Introducing Dominican Republic
Much more than beach resorts, this is one of the Caribbean’s most geographically diverse countries, from stunning mountain scenery to desert scrublands, not to mention an evocative colonial architecture and warm welcoming people.
Coastal Culture The DR’s hundreds of miles of coastline – some of it picturesque white-sand beaches shaded by rows of palm trees, other parts lined dramatically with rocky cliffs or backed by wind-swept dunes or serene mangrove lagoons – define the country. Whether it’s fishing villages where the shoreline is used for mooring boats, indulgent tourist playgrounds with aquamarine waters, small towns where the social glue is all-night merengue blasting from modest corner stores, or cities like Santo Domingo, the Caribbean’s largest, the sea is the common denominator, symbolizing both limits and escapes. Even with their glory days behind them, former engines of industry like crumbling San Pedro de Macoris or Puerto Plata still see waves crash over their Malecóns. Some of the bays and coves where pirates once roamed are the temporary home of thousands of migrating humpback whales, and part of an extensive network of parks and preserves safeguarding the country’s natural patrimony.

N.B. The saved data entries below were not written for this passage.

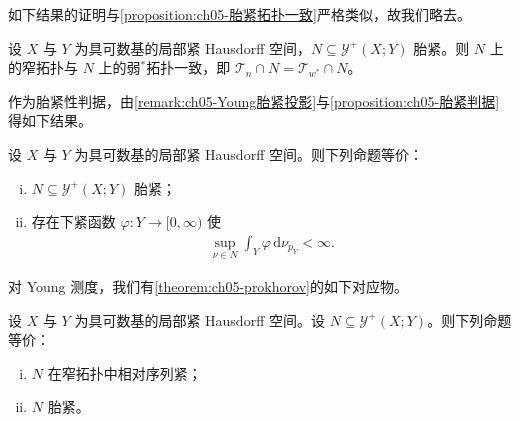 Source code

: \documentclass[../../main.tex]{subfiles}%
\begin{document}
如下结果的证明与\cref{proposition:ch05-胎紧拓扑一致}严格类似，故我们略去。

\begin{proposition}\label{proposition:ch05-Young胎紧一致}\label{proposition:ch05-矩估计}
设 $X$ 与 $Y$ 为具可数基的局部紧 Hausdorff 空间，$N\subseteq\mathcal{Y}^+(X;Y)$ 胎紧。则 $N$ 上的窄拓扑与 $N$ 上的弱$^*$拓扑一致，即 $\mathcal{T}_n\cap N=\mathcal{T}_{w^*}\cap N$。
\end{proposition}

作为胎紧性判据，由\cref{remark:ch05-Young胎紧投影}与\cref{proposition:ch05-胎紧判据}得如下结果。

\begin{proposition}\label{proposition:ch05-Young胎紧判据}
设 $X$ 与 $Y$ 为具可数基的局部紧 Hausdorff 空间。则下列命题等价：
\begin{enumerate}[(i)]
\item\label{item:ch05-ytight-i} $N\subseteq\mathcal{Y}^+(X;Y)$ 胎紧；
\item\label{item:ch05-ytight-ii} 存在下紧函数 $\varphi:Y\to[0,\infty)$ 使
\begin{align}
\sup_{\nu\in N}\int_Y\varphi\,\mathrm{d}\nu_{p_Y}<\infty.\label{align:ch05-5.63}
\end{align}
\end{enumerate}
\end{proposition}

对 Young 测度，我们有\cref{theorem:ch05-prokhorov}的如下对应物。

\begin{theorem}\label{theorem:ch05-弱紧Young}\label{proposition:ch05-弱紧YoungL1}
设 $X$ 与 $Y$ 为具可数基的局部紧 Hausdorff 空间。设 $N\subseteq\mathcal{Y}^+(X;Y)$。则下列命题等价：
\begin{enumerate}[(i)]
\item\label{item:ch05-youngcomp-i} $N$ 在窄拓扑中相对序列紧；
\item\label{item:ch05-youngcomp-ii} $N$ 胎紧。
\end{enumerate}
\end{theorem}
\end{document}
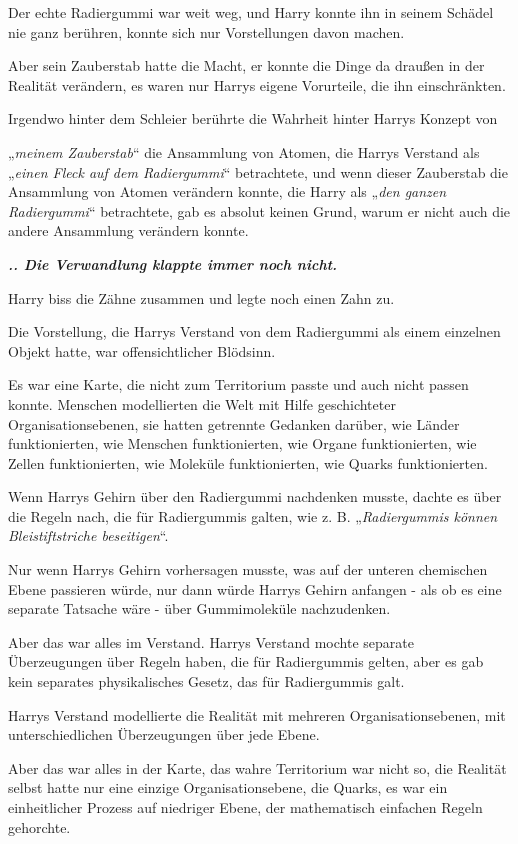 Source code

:{Der echte Radiergummi war weit weg, und Harry konnte ihn in seinem Schädel nie ganz berühren, konnte sich nur Vorstellungen davon machen.

Aber sein Zauberstab hatte die Macht, er konnte die Dinge da draußen in der Realität verändern, es waren nur Harrys eigene Vorurteile, die ihn einschränkten.

Irgendwo hinter dem Schleier berührte die Wahrheit hinter Harrys Konzept von

„\emph{meinem Zauberstab}“ die Ansammlung von Atomen, die Harrys Verstand als „\emph{einen Fleck auf dem Radiergummi}“ betrachtete, und wenn dieser Zauberstab die Ansammlung von Atomen verändern konnte, die Harry als „\emph{den ganzen Radiergummi}“ betrachtete, gab es absolut keinen Grund, warum er nicht auch die andere Ansammlung verändern konnte.

\textbf{\emph{.. Die Verwandlung klappte immer noch nicht.}}

Harry biss die Zähne zusammen und legte noch einen Zahn zu.

Die Vorstellung, die Harrys Verstand von dem Radiergummi als einem einzelnen Objekt hatte, war offensichtlicher Blödsinn.

Es war eine Karte, die nicht zum Territorium passte und auch nicht passen konnte. Menschen modellierten die Welt mit Hilfe geschichteter Organisationsebenen, sie hatten getrennte Gedanken darüber, wie Länder funktionierten, wie Menschen funktionierten, wie Organe funktionierten, wie Zellen funktionierten, wie Moleküle funktionierten, wie Quarks funktionierten.

Wenn Harrys Gehirn über den Radiergummi nachdenken musste, dachte es über die Regeln nach, die für Radiergummis galten, wie z. B. „\emph{Radiergummis können Bleistiftstriche beseitigen}“.

Nur wenn Harrys Gehirn vorhersagen musste, was auf der unteren chemischen Ebene passieren würde, nur dann würde Harrys Gehirn anfangen - als ob es eine separate Tatsache wäre - über Gummimoleküle nachzudenken.

Aber das war alles im Verstand. Harrys Verstand mochte separate Überzeugungen über Regeln haben, die für Radiergummis gelten, aber es gab kein separates physikalisches Gesetz, das für Radiergummis galt.

Harrys Verstand modellierte die Realität mit mehreren Organisationsebenen, mit unterschiedlichen Überzeugungen über jede Ebene.

Aber das war alles in der Karte, das wahre Territorium war nicht so, die Realität selbst hatte nur eine einzige Organisationsebene, die Quarks, es war ein einheitlicher Prozess auf niedriger Ebene, der mathematisch einfachen Regeln gehorchte.

}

Peaks & Valleys Beyond the capital, much of the DR is distinctly rural: driving in the vast fertile interior, you’ll see cows and horses grazing alongside the roads, tractors ploughing large fields, and trucks and burros loaded down with produce. Further inland you’ll encounter vistas reminiscent of the European Alps, rivers carving their way through lush jungle and stunning waterfalls, small towns where life revolves around the Parque Central, and villages ruled by the sun’s rhythms. Four of the five highest peaks in the Caribbean rise above the fertile lowlands surrounding Santiago and remote deserts extend through the southwest, giving the DR a physical and cultural complexity not found on other islands.
Past Present The country’s roller-coaster past, a history of migrations of various peoples, is writ large in the diversity of ethnicities, not to mention the physical design of its towns and cities. Santo Domingo’s Zona Colonial exudes romance with white-washed and pastel-colored buildings, flowers blooming through wrought-iron filigree, beautifully restored monasteries and cobblestone streets where conquistadors once roamed. The crumbling gingerbread homes of Puerto Plata and Santiago remain from more prosperous eras, and scars from decades of misrule are marked by monuments where today people gather to celebrate. New communities have arisen only a few kilometers from the ruins where Christopher Columbus strode and where the indigenous Taíno people left physical traces of their presence carved onto rock walls.